Start of RECORDS PROVIDED

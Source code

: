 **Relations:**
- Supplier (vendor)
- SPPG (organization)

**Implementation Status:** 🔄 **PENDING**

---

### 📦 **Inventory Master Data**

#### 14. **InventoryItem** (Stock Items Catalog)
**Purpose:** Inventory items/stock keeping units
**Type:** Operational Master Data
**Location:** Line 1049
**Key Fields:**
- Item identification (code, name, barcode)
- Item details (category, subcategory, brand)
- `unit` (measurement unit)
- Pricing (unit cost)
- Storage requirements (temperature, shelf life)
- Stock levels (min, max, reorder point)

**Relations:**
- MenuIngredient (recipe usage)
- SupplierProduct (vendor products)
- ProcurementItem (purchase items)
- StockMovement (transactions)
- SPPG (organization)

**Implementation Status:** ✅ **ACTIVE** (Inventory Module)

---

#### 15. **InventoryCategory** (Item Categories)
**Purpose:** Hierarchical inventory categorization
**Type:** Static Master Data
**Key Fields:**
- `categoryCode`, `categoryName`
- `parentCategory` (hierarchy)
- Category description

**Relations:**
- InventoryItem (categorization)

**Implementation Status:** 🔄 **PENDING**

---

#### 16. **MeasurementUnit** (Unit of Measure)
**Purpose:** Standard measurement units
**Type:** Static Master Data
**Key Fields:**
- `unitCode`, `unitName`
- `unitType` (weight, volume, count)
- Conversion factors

End of RECORDS PROVIDED

YOUR TASK >> Copy, from the lines above, each one that holds "vendor".

ANSWER SPACE >>
- Supplier (vendor)
- SupplierProduct (vendor products)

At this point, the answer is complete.